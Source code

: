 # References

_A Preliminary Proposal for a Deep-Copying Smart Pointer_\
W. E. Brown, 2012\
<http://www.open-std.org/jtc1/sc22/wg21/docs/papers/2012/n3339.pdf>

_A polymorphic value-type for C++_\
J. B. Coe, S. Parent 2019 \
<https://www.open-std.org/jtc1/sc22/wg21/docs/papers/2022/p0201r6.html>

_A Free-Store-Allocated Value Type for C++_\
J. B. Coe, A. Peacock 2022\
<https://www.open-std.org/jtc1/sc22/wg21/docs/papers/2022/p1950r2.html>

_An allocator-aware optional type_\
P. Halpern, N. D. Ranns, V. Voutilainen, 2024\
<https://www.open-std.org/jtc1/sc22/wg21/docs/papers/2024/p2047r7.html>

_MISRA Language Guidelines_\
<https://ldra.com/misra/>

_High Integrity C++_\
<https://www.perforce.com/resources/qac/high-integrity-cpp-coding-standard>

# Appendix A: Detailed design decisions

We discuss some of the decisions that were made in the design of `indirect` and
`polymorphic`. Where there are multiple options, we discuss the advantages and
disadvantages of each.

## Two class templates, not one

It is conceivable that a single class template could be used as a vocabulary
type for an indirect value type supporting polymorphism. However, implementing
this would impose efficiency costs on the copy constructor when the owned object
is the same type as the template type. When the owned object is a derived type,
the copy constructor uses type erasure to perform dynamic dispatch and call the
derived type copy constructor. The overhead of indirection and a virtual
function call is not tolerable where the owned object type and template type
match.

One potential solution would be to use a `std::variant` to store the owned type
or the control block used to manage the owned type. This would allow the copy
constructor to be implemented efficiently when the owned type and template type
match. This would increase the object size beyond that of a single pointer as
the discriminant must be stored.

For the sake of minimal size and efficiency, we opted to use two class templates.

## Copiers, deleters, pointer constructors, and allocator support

==

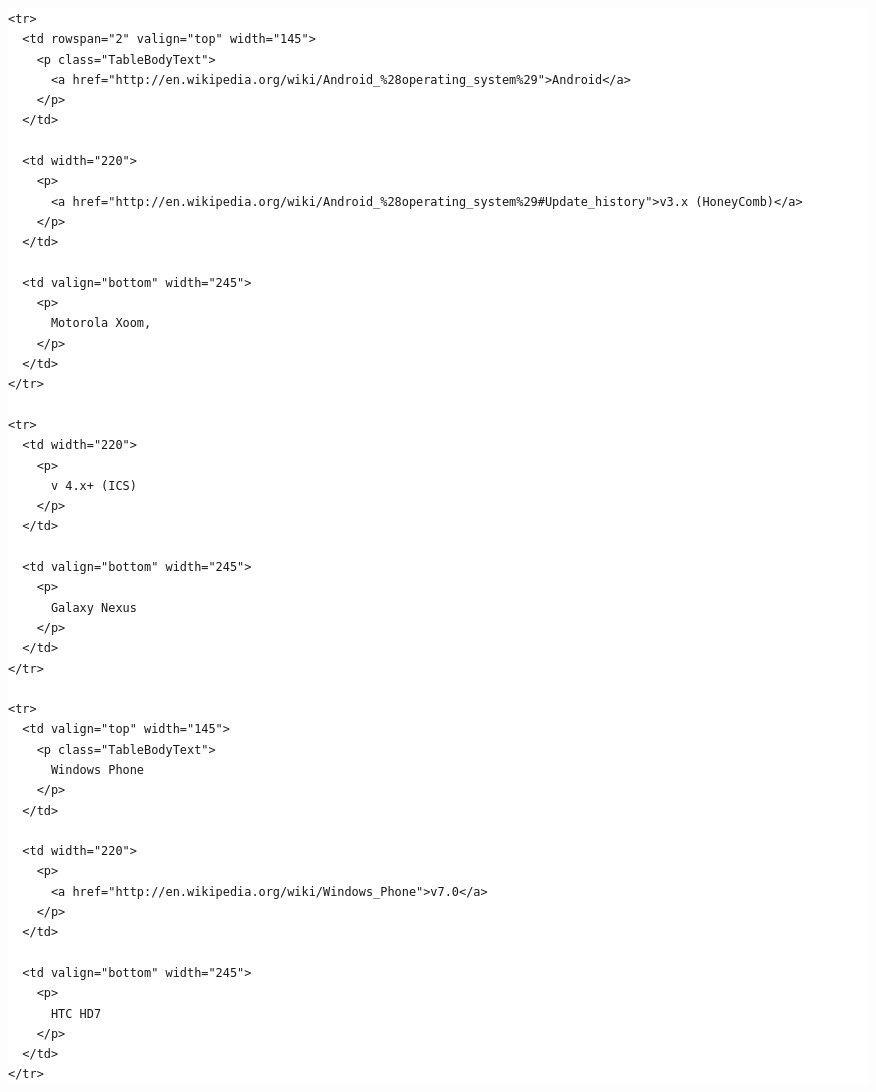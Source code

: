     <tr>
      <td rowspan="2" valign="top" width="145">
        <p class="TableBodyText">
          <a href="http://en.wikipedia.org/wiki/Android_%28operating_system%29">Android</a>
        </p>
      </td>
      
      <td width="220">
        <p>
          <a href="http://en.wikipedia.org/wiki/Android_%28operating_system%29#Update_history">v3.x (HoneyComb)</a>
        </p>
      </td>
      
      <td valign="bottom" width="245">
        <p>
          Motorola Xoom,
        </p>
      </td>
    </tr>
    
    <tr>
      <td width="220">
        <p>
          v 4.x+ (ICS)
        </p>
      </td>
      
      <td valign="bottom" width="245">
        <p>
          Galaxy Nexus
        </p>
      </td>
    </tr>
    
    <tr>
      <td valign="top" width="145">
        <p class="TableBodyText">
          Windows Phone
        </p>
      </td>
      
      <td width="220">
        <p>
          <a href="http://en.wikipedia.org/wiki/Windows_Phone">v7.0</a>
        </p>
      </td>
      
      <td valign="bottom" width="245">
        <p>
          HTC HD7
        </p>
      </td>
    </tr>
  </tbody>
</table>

### Activity
What you return should be exactly the lines above, starting at the one with "constructor to be" and ending at the one with "## Copiers, deleters, pointer", and nothing else.

### Result of the exercise
constructor to be implemented efficiently when the owned type and template type
match. This would increase the object size beyond that of a single pointer as
the discriminant must be stored.

For the sake of minimal size and efficiency, we opted to use two class templates.

## Copiers, deleters, pointer constructors, and allocator support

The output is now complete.